Segment Open

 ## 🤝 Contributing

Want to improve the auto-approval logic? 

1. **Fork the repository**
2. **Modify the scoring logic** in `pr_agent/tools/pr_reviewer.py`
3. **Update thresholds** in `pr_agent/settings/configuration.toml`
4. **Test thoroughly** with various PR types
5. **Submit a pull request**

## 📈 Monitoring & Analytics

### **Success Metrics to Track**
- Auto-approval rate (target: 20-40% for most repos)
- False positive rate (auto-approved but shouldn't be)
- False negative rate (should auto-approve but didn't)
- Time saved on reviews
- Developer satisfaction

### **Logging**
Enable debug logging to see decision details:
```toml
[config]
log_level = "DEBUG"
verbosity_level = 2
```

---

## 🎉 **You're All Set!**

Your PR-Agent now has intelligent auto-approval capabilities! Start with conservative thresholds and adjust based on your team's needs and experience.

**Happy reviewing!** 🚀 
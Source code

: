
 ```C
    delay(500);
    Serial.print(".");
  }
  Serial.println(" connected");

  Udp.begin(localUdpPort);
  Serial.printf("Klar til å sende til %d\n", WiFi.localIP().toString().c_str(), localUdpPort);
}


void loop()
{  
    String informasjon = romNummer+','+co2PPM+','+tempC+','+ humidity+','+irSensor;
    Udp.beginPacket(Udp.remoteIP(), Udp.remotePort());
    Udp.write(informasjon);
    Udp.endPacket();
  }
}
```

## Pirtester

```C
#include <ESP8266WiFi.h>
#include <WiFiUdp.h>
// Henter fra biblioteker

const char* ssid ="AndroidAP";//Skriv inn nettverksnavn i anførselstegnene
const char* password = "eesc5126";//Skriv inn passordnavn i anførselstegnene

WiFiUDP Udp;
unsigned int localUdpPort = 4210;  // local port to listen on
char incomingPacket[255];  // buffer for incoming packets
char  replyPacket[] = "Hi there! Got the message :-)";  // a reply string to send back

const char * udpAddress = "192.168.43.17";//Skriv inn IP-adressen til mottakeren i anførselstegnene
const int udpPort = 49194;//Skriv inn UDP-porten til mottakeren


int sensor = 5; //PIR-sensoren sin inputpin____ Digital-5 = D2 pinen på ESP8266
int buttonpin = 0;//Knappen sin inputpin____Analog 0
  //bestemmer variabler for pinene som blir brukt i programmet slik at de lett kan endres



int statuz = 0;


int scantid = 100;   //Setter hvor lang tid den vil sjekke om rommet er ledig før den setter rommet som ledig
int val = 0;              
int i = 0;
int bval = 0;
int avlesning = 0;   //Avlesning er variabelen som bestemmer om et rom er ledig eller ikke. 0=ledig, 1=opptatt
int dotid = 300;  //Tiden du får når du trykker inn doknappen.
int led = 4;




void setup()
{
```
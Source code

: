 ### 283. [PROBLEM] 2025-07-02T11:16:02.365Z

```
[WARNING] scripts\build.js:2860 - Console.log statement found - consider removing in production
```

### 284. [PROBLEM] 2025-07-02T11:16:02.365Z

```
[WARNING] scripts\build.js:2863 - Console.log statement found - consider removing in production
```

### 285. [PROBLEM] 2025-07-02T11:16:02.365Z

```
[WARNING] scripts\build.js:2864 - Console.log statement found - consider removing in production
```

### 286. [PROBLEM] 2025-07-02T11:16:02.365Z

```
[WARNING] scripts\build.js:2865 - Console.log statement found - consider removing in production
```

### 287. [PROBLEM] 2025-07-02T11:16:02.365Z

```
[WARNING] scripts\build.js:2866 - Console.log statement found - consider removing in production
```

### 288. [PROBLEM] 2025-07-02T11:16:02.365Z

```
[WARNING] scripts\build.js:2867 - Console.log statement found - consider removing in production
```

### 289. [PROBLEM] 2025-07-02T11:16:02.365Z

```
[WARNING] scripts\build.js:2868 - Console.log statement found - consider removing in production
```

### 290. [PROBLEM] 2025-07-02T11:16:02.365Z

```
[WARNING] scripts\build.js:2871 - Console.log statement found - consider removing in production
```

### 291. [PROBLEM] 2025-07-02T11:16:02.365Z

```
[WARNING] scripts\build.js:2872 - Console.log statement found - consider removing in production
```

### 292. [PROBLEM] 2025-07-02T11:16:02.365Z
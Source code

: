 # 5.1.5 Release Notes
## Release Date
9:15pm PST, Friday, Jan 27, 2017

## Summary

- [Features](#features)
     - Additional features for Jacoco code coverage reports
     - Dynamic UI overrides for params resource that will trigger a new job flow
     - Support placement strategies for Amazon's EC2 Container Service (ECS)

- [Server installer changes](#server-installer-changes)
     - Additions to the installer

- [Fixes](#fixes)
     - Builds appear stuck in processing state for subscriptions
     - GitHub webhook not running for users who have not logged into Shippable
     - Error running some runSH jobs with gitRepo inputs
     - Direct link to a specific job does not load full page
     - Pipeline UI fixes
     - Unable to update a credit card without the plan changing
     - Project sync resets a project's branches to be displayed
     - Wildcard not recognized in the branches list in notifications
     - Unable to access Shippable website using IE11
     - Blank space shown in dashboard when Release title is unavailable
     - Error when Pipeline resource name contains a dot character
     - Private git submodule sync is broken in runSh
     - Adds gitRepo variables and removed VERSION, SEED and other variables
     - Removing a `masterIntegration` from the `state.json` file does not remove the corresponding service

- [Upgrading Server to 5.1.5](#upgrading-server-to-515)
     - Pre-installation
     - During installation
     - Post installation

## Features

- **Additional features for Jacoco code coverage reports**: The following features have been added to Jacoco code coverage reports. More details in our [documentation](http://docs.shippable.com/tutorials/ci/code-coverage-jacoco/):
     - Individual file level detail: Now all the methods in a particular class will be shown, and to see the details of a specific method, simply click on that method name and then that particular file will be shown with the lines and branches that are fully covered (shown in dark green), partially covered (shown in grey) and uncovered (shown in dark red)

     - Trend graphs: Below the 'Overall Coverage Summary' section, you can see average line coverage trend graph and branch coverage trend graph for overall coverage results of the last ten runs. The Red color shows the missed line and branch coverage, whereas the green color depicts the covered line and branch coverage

Segment Closed

* Instructions for the task
Every line from the one containing "- Blank space" through the final line of the data above is to be restated word for word, and nothing more.

* Written solution
     - Blank space shown in dashboard when Release title is unavailable
     - Error when Pipeline resource name contains a dot character
     - Private git submodule sync is broken in runSh
     - Adds gitRepo variables and removed VERSION, SEED and other variables
     - Removing a `masterIntegration` from the `state.json` file does not remove the corresponding service

- [Upgrading Server to 5.1.5](#upgrading-server-to-515)
     - Pre-installation
     - During installation
     - Post installation

## Features

- **Additional features for Jacoco code coverage reports**: The following features have been added to Jacoco code coverage reports. More details in our [documentation](http://docs.shippable.com/tutorials/ci/code-coverage-jacoco/):
     - Individual file level detail: Now all the methods in a particular class will be shown, and to see the details of a specific method, simply click on that method name and then that particular file will be shown with the lines and branches that are fully covered (shown in dark green), partially covered (shown in grey) and uncovered (shown in dark red)

     - Trend graphs: Below the 'Overall Coverage Summary' section, you can see average line coverage trend graph and branch coverage trend graph for overall coverage results of the last ten runs. The Red color shows the missed line and branch coverage, whereas the green color depicts the covered line and branch coverage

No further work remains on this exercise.